REQUIRED WORK
Copy out, unchanged, every line from the start of the records to the line that contains "básico: O usuário", and stop there.

** Opening SUPPLIED MATERIAL block **

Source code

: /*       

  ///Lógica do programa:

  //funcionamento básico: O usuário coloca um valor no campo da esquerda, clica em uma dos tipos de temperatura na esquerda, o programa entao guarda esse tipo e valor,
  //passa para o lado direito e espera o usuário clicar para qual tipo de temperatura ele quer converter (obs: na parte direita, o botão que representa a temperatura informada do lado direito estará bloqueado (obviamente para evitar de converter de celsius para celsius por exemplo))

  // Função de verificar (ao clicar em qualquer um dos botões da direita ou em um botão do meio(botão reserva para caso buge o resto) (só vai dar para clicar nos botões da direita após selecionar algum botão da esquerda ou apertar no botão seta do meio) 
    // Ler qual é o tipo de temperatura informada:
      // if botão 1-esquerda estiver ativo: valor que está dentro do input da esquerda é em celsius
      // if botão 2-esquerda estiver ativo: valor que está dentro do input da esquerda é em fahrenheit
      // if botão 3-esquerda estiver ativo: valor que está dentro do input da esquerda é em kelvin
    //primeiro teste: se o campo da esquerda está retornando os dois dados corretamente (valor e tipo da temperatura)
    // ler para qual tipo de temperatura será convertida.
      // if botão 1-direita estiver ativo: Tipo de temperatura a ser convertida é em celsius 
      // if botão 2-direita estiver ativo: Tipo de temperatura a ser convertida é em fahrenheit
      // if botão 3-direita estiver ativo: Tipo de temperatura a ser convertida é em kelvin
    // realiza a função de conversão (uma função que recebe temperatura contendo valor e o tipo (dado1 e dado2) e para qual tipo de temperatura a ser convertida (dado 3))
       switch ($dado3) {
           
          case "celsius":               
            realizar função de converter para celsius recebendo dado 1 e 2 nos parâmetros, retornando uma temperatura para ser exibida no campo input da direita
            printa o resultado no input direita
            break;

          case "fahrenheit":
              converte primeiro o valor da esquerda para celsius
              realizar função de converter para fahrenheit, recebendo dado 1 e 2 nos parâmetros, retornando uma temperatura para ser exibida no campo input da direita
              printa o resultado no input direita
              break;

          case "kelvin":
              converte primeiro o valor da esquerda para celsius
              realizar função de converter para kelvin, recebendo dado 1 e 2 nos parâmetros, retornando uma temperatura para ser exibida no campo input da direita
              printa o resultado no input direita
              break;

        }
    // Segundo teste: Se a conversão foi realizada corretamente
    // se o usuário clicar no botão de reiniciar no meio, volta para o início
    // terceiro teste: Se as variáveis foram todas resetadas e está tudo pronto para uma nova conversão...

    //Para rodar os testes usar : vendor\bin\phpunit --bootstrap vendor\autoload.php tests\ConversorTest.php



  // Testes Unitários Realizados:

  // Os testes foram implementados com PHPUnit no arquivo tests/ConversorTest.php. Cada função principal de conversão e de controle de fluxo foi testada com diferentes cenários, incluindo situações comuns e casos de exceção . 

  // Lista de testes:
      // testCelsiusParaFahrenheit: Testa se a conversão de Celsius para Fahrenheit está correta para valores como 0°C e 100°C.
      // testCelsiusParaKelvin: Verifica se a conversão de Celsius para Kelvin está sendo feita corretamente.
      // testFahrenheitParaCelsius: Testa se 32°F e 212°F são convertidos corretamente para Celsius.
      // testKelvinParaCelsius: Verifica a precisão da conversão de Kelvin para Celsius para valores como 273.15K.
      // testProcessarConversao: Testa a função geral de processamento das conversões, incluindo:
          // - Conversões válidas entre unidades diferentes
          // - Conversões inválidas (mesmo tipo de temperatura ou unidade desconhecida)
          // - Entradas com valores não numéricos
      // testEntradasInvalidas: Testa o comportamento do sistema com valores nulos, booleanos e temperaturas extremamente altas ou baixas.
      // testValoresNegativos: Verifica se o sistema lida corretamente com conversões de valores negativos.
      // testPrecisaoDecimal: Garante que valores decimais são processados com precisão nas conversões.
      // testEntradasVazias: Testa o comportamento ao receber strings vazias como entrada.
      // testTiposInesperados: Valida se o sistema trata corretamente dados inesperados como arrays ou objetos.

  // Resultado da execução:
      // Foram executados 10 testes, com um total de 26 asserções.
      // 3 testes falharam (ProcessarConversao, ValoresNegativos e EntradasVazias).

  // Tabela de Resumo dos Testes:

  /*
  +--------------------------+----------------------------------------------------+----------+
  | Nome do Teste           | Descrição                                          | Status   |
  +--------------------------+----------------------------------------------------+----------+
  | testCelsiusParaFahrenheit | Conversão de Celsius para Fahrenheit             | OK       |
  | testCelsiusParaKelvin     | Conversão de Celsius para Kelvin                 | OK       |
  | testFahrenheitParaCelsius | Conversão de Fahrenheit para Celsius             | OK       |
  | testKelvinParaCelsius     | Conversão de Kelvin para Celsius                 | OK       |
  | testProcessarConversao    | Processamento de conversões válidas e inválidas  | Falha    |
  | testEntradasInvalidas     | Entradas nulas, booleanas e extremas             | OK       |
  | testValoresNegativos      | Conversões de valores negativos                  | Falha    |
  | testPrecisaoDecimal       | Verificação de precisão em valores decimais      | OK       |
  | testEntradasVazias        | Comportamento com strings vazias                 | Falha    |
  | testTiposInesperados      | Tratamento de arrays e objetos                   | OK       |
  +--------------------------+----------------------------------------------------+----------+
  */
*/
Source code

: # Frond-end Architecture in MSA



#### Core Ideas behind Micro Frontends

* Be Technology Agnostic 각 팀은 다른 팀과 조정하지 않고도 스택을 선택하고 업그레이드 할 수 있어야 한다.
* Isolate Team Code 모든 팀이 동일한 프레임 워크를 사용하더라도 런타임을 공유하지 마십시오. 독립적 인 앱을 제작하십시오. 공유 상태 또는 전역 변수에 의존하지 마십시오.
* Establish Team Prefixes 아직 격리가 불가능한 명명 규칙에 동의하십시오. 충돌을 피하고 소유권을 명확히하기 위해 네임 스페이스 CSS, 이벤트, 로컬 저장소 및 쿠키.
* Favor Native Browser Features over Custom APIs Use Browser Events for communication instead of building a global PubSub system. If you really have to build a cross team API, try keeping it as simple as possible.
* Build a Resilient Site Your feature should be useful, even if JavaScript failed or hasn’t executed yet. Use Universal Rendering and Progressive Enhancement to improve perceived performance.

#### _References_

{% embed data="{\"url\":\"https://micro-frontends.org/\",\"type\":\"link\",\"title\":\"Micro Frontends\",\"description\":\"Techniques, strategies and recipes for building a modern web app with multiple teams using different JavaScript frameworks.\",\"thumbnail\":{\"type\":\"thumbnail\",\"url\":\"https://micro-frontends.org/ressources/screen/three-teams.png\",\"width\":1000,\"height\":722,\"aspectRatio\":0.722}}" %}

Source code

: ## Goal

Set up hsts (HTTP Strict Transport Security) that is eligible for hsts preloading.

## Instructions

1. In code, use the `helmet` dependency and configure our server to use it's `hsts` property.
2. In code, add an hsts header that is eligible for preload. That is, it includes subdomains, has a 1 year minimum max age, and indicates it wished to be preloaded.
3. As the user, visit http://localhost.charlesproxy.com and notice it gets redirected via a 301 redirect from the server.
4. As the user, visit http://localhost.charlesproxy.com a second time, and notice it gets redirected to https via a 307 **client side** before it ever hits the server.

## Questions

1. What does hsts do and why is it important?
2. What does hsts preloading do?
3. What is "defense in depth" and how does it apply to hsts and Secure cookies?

** Closing SUPPLIED MATERIAL block **

TASK ANSWER
Source code

: /*       

  ///Lógica do programa:

  //funcionamento básico: O usuário coloca um valor no campo da esquerda, clica em uma dos tipos de temperatura na esquerda, o programa entao guarda esse tipo e valor,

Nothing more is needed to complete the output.